▸ **Directions**: Reproduce each line below precisely. Drop the pictures.

Collected data:
---

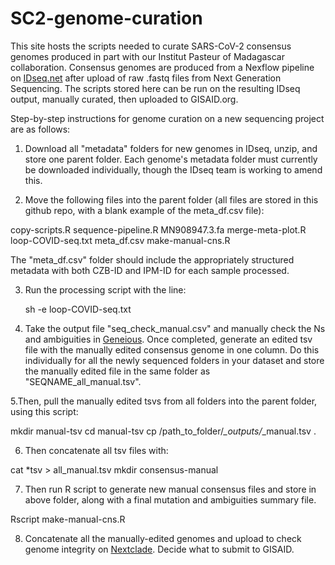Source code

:# SC2-genome-curation

This site hosts the scripts needed to curate SARS-CoV-2 consensus genomes produced in part with our Institut Pasteur of Madagascar collaboration. Consensus genomes are produced from a Nexflow pipeline on [IDseq.net](IDseq.net) after upload of raw .fastq files from Next Generation Sequencing. The scripts stored here can be run on the resulting IDseq output, manually curated, then uploaded to GISAID.org.

Step-by-step instructions for genome curation on a new sequencing project are as follows:

1. Download all "metadata" folders for new genomes in IDseq, unzip, and store one parent folder. Each genome's metadata folder must currently be downloaded individually, though the IDseq team is working to amend this.

2. Move the following files into the parent folder (all files are stored in this github repo, with a blank example of the meta_df.csv file):

copy-scripts.R
sequence-pipeline.R
MN908947.3.fa
merge-meta-plot.R
loop-COVID-seq.txt
meta_df.csv
make-manual-cns.R

The "meta_df.csv" folder should include the appropriately structured metadata with both CZB-ID and IPM-ID for each sample processed.

3. Run the processing script with the line:

    sh -e loop-COVID-seq.txt 

4. Take the output file "seq_check_manual.csv" and manually check the Ns and ambiguities in [Geneious](geneious.com). Once completed, generate an edited tsv file with the manually edited consensus genome in one column. Do this individually for all the newly sequenced folders in your dataset and store the manually edited file in the same folder as "SEQNAME_all_manual.tsv".

5.Then, pull the manually edited tsvs from all folders into the parent folder, using this script:

mkdir manual-tsv
cd manual-tsv
cp /path_to_folder/*_outputs/*_manual.tsv .

6. Then concatenate all tsv files with:

cat *tsv > all_manual.tsv
mkdir consensus-manual

7. Then  run R script to generate new manual consensus files and store in above folder, along with a  final mutation and ambiguities summary file.

Rscript make-manual-cns.R

8. Concatenate all the manually-edited genomes and upload to check genome integrity on [Nextclade](https://clades.nextstrain.org/). Decide what to submit to GISAID.


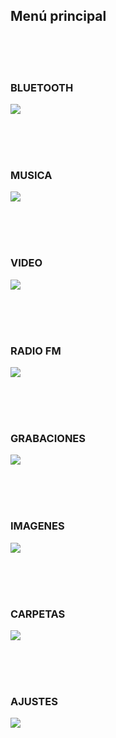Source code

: ## Menú principal

<br><br><br>
### BLUETOOTH
![](http://static.energysistem.com/images/manuals/42645/579f30ac59b41.jpg) 

<br><br><br>
### MUSICA
![](http://static.energysistem.com/images/manuals/42645/579f30e766571.jpg) 

<br><br><br>
### VIDEO
 ![](http://static.energysistem.com/images/manuals/42645/579f310483658.jpg) 

<br><br><br>
### RADIO FM
![](http://static.energysistem.com/images/manuals/42645/579f30fcc630b.jpg) 

<br><br><br>
### GRABACIONES
![](http://static.energysistem.com/images/manuals/42645/579f30be871d2.jpg) 

<br><br><br>
### IMAGENES
![](http://static.energysistem.com/images/manuals/42645/579f30d96107f.jpg) 

<br><br><br>
### CARPETAS
![](http://static.energysistem.com/images/manuals/42645/579f30b646f40.jpg) 

<br><br><br>
### AJUSTES
![](http://static.energysistem.com/images/manuals/42645/579f30a6c0e13.jpg)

---

▸ **Solution below**:
Source code

:# SC2-genome-curation

This site hosts the scripts needed to curate SARS-CoV-2 consensus genomes produced in part with our Institut Pasteur of Madagascar collaboration. Consensus genomes are produced from a Nexflow pipeline on [IDseq.net](IDseq.net) after upload of raw .fastq files from Next Generation Sequencing. The scripts stored here can be run on the resulting IDseq output, manually curated, then uploaded to GISAID.org.

Step-by-step instructions for genome curation on a new sequencing project are as follows:

1. Download all "metadata" folders for new genomes in IDseq, unzip, and store one parent folder. Each genome's metadata folder must currently be downloaded individually, though the IDseq team is working to amend this.

2. Move the following files into the parent folder (all files are stored in this github repo, with a blank example of the meta_df.csv file):

copy-scripts.R
sequence-pipeline.R
MN908947.3.fa
merge-meta-plot.R
loop-COVID-seq.txt
meta_df.csv
make-manual-cns.R

The "meta_df.csv" folder should include the appropriately structured metadata with both CZB-ID and IPM-ID for each sample processed.

3. Run the processing script with the line:

    sh -e loop-COVID-seq.txt 

4. Take the output file "seq_check_manual.csv" and manually check the Ns and ambiguities in [Geneious](geneious.com). Once completed, generate an edited tsv file with the manually edited consensus genome in one column. Do this individually for all the newly sequenced folders in your dataset and store the manually edited file in the same folder as "SEQNAME_all_manual.tsv".

5.Then, pull the manually edited tsvs from all folders into the parent folder, using this script:

mkdir manual-tsv
cd manual-tsv
cp /path_to_folder/*_outputs/*_manual.tsv .

6. Then concatenate all tsv files with:

cat *tsv > all_manual.tsv
mkdir consensus-manual

7. Then  run R script to generate new manual consensus files and store in above folder, along with a  final mutation and ambiguities summary file.

Rscript make-manual-cns.R

8. Concatenate all the manually-edited genomes and upload to check genome integrity on [Nextclade](https://clades.nextstrain.org/). Decide what to submit to GISAID.


Source code

: ## Menú principal

<br><br><br>
### BLUETOOTH
![](http://static.energysistem.com/images/manuals/42645/579f30ac59b41.jpg) 

<br><br><br>
### MUSICA
![](http://static.energysistem.com/images/manuals/42645/579f30e766571.jpg) 

<br><br><br>
### VIDEO
 ![](http://static.energysistem.com/images/manuals/42645/579f310483658.jpg) 

<br><br><br>
### RADIO FM
![](http://static.energysistem.com/images/manuals/42645/579f30fcc630b.jpg) 

<br><br><br>
### GRABACIONES
![](http://static.energysistem.com/images/manuals/42645/579f30be871d2.jpg) 

<br><br><br>
### IMAGENES
![](http://static.energysistem.com/images/manuals/42645/579f30d96107f.jpg) 

<br><br><br>
### CARPETAS
![](http://static.energysistem.com/images/manuals/42645/579f30b646f40.jpg) 

<br><br><br>
### AJUSTES
![](http://static.energysistem.com/images/manuals/42645/579f30a6c0e13.jpg)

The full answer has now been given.